- [What this task involves]: A verbatim copy of the records is required, with all pictures left out.

- [Input data]:
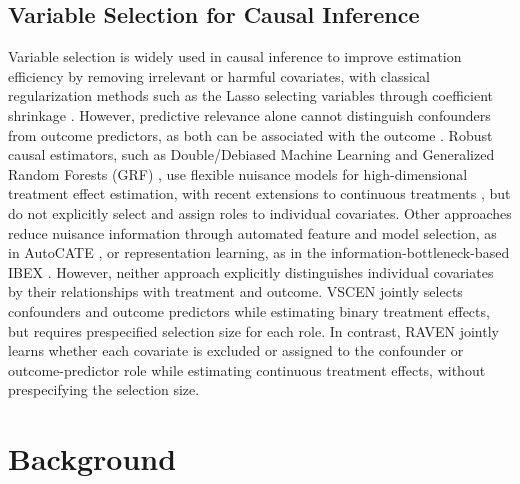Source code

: \documentclass[twoside]{article}
\theoremstyle{plain}
\theoremstyle{definition}
\theoremstyle{remark}
\newtheorem{proof sketch}[theorem]{Proof Sketch}
\begin{document}
{\subsection{Variable Selection for Causal Inference}
\vspace{-0.5em}
Variable selection is widely used in causal inference to improve estimation efficiency by removing irrelevant or harmful covariates, with classical regularization methods such as the Lasso selecting variables through coefficient shrinkage \citep{tibshirani1996regression}. 
However, predictive relevance alone cannot distinguish confounders from outcome predictors, as both can be associated with the outcome \citep{greenewald2021high}.
Robust causal estimators, such as Double/Debiased Machine Learning \citep{chernozhukov2018double} and Generalized Random Forests (GRF) \citep{athey2019generalized}, use flexible nuisance models for high-dimensional treatment effect estimation, with recent extensions to continuous treatments \citep{zenati2025double}, but do not explicitly select and assign roles to individual covariates.
Other approaches reduce nuisance information through automated feature and model selection, as in AutoCATE \citep{vanderschueren2025autocate}, or representation learning, as in the information-bottleneck-based IBEX \citep{van2026continuous}. 
However, neither approach explicitly distinguishes individual covariates by their relationships with treatment and outcome.
VSCEN \citep{ma2025simultaneous} jointly selects confounders and outcome predictors while estimating binary treatment effects, but requires prespecified selection size for each role. In contrast, 
RAVEN jointly learns whether each covariate is excluded or assigned to the confounder or outcome-predictor role while estimating continuous treatment effects, without prespecifying the selection size. 


\vspace{-0.5em}
\section{Background}
\vspace{-0.5em}
}
\end{document}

- [Solution for this task]:
Source code

: \documentclass[twoside]{article}
\theoremstyle{plain}
\theoremstyle{definition}
\theoremstyle{remark}
\newtheorem{proof sketch}[theorem]{Proof Sketch}
\begin{document}
{\subsection{Variable Selection for Causal Inference}
\vspace{-0.5em}
Variable selection is widely used in causal inference to improve estimation efficiency by removing irrelevant or harmful covariates, with classical regularization methods such as the Lasso selecting variables through coefficient shrinkage \citep{tibshirani1996regression}. 
However, predictive relevance alone cannot distinguish confounders from outcome predictors, as both can be associated with the outcome \citep{greenewald2021high}.
Robust causal estimators, such as Double/Debiased Machine Learning \citep{chernozhukov2018double} and Generalized Random Forests (GRF) \citep{athey2019generalized}, use flexible nuisance models for high-dimensional treatment effect estimation, with recent extensions to continuous treatments \citep{zenati2025double}, but do not explicitly select and assign roles to individual covariates.
Other approaches reduce nuisance information through automated feature and model selection, as in AutoCATE \citep{vanderschueren2025autocate}, or representation learning, as in the information-bottleneck-based IBEX \citep{van2026continuous}. 
However, neither approach explicitly distinguishes individual covariates by their relationships with treatment and outcome.
VSCEN \citep{ma2025simultaneous} jointly selects confounders and outcome predictors while estimating binary treatment effects, but requires prespecified selection size for each role. In contrast, 
RAVEN jointly learns whether each covariate is excluded or assigned to the confounder or outcome-predictor role while estimating continuous treatment effects, without prespecifying the selection size. 


\vspace{-0.5em}
\section{Background}
\vspace{-0.5em}
}
\end{document}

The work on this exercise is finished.